Economics Professors Call For Longer Terms Of Office For Members Of The Monetary Policy Committee

A new research report calls for longer terms of office for members of the Bank of England''s Monetary Policy Committee (MPC). Writing in the January 2006 issue of the Economic Journal, Brian Henry, Mathan Satchi and David Vines argue that this would guard against the potential danger of the MPC taking too short-term a view of the economy when setting interest rates.

Much attention has been given in the press as to whether new MPC appointments are ''doves'' or ''hawks''. But past work by Charles Bean – now the Bank''s chief economist but then an LSE professor – implied that, providing the Bank remains properly independent, we should not really worry. Both hawks and doves will normally make roughly the same decision and both are likely to serve society well.

The new study by Professor Vines and colleagues shows that this conclusion is only valid if policy-makers take a long-term view of the economy. Policy-makers who take a short-term view are much more likely to disagree and may not serve society well.

We know that the MPC cares about keeping inflation stable, but how much should it also care about stabilising unemployment? The Bank''s remit does not pin this down with any precision nor is it clear how it could. So how much the MPC cares about unemployment must depend largely on the preferences of its individual members. These preferences in large part determine the differences between doves and hawks.

The issue is this. When inflation rises above target, there is a real trade-off between the objectives of controlling inflation and controlling unemployment. How much unemployment is needed to get inflation down again? How can we know how the MPC will respond in such a situation given that we do not know how much it cares about unemployment? And will it respond in a way that is in the best interests of society?
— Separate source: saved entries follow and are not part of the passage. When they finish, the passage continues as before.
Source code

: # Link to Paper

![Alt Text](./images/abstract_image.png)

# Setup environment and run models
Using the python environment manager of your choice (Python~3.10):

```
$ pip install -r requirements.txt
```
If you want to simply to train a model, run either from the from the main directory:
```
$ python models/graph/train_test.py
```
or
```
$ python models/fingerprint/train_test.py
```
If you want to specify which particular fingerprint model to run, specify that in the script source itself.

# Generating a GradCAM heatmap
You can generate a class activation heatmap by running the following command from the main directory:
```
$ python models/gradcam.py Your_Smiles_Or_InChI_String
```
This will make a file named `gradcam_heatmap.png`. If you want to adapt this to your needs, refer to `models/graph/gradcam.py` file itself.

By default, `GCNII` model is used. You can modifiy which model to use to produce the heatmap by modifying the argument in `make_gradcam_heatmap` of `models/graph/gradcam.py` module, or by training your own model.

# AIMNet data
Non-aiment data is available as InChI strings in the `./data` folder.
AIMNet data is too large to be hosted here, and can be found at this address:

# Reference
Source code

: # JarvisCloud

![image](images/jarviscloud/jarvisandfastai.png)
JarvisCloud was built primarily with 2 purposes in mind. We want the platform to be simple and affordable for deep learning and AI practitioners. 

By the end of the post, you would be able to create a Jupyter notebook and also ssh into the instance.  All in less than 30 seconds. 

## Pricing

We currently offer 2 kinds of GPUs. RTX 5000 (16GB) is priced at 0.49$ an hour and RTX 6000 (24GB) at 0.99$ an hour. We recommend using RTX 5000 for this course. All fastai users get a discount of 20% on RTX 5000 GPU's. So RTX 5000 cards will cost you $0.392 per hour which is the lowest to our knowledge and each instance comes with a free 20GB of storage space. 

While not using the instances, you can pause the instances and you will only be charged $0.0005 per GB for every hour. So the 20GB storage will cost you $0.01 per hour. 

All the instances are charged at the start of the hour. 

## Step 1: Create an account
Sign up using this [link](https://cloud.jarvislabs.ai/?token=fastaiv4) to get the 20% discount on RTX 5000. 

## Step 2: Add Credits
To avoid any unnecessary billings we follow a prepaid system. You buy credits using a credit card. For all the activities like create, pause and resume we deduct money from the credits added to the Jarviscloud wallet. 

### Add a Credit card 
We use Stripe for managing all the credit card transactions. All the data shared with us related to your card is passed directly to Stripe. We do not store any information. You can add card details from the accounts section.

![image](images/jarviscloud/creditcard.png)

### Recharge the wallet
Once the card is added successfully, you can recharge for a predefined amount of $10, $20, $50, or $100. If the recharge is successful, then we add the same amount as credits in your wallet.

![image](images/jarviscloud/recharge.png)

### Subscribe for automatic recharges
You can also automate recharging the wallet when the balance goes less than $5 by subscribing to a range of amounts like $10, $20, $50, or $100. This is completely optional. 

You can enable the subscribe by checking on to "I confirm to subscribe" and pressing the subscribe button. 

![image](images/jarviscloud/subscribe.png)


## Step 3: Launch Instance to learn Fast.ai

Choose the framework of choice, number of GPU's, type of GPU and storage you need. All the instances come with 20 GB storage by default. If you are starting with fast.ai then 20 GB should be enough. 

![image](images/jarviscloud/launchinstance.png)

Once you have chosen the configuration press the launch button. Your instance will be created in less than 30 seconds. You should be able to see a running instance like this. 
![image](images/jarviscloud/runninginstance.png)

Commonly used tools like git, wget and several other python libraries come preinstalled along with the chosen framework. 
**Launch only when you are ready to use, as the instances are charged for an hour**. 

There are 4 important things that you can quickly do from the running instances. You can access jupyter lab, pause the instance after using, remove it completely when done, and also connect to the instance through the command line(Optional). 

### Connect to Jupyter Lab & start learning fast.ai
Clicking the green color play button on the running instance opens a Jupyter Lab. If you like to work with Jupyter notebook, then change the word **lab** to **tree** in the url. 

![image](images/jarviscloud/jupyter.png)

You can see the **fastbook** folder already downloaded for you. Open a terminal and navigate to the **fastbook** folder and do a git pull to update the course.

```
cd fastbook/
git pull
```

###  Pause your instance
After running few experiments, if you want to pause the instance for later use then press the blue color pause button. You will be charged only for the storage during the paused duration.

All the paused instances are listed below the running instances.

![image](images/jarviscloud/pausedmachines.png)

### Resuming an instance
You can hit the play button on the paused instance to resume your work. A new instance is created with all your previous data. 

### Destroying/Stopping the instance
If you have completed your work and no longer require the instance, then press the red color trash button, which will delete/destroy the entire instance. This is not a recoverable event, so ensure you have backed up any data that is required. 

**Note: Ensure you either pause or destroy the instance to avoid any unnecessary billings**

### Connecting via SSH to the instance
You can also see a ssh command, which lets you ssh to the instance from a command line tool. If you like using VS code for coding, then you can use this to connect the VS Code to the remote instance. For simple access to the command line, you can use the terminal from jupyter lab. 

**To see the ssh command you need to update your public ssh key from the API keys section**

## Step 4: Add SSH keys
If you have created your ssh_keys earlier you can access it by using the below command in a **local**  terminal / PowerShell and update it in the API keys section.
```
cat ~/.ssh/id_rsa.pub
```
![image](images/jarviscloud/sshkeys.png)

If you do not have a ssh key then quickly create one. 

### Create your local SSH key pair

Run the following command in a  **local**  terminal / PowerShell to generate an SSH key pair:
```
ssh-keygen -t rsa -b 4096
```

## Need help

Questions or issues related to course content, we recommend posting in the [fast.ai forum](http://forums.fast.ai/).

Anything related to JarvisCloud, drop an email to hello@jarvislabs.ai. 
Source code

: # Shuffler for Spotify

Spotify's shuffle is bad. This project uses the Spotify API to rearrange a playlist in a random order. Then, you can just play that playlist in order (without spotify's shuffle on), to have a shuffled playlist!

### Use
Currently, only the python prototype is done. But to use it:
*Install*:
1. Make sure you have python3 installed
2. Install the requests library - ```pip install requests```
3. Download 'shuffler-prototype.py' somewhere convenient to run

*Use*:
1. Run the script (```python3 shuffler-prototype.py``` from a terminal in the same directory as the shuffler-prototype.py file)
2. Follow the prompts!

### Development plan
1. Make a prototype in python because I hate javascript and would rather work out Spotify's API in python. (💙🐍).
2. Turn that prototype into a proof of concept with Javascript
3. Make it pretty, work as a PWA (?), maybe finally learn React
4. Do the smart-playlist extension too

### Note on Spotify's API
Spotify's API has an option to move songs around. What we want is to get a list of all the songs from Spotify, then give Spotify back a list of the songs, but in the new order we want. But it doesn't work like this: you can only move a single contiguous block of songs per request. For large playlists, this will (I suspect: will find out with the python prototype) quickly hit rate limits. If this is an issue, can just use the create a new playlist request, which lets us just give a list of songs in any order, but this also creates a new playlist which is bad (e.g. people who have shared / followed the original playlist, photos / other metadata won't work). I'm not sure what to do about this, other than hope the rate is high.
Bean''s work suggests that our lack of knowledge is not a problem. This is because policymakers with quite different ideas on the trade-off will actually choose fairly similar policies. The reason is that to get inflation down means restraining demand, with the regrettable consequence of unemployment.

If policy-makers – whether hawks or doves – take a long-term view then, Bean shows, they will agree among themselves as to how this trade-off should be managed. So long as their preferences fall into a broad range that can be described as ''reasonable,'' the outcomes of policy are not likely to be much altered as policy-makers come and go. And these outcomes are likely to be similar to the policy of an ''ideal'' policy-maker, one who cares about inflationunemployment trade-off in exactly the right way.

The new study shows that this happy conclusion will not hold if policy-makers focus on the short-term outcomes of policy, rather than taking a long-term view. The reasons are subtle. Doves who take a short-term view will be likely to want less unemployment after an inflation shock, and to prefer a policy that would take longer to get inflation down. They would like to put off the necessary unemployment until the future, when – as viewed from the present – it will seem less costly. They want to have a good time now rather than high unemployment now, which would deliver low inflation in the future.

But paradoxically, hawks with short-term view are likely to want to do exactly the opposite. It may be possible to get inflation down very fast by having high unemployment now. This will be especially true if tight monetary policy now can cause exchange rate appreciation and enable lower inflation to be ''imported'' through cheaper import prices. Impatient hawks might be prepared to do this now, and then to deal with any problems caused by unwinding the currency appreciation in the future, when – as viewed from the present – these problems will seem less costly. They too will want to have a good time now and that means getting inflation down now, without worrying about the future consequences.

We can thus see that there will be a problem if MPC members take a short-term view: the views of hawks and doves may come to differ significantly from each other, and from the ''ideal'' policy. In becoming more short-termist, the hawks and the doves will come to disagree much more strongly among themselves, and their desired policies may differ very significantly from ''ideal'' policy.

Professor David Vines comments:
''It is important to stress that there is nothing in our work to suggest that members of the MPC have in fact taken a short-term view. Indeed, the widely perceived success of the MPC process would actually suggest otherwise.''
''But we believe that institutional arrangements that deter short-termism from arising in the future could be very worthwhile. For example, the term of service for a member of the MPC is currently only three years. This term is unlikely to safeguard against short-termism: it implies that the average MPC member has a remaining term of only 18 months. Our suggestion is that the terms of appointment to the MPC should be lengthened.''

''The Effect of Discounting on Policy Choices in Inflation Targeting Regimes'' by Brian Henry, Mathan Satchi and David Vines is published in the January 2006 issue of the Economic Journal. The authors are at the University of Oxford.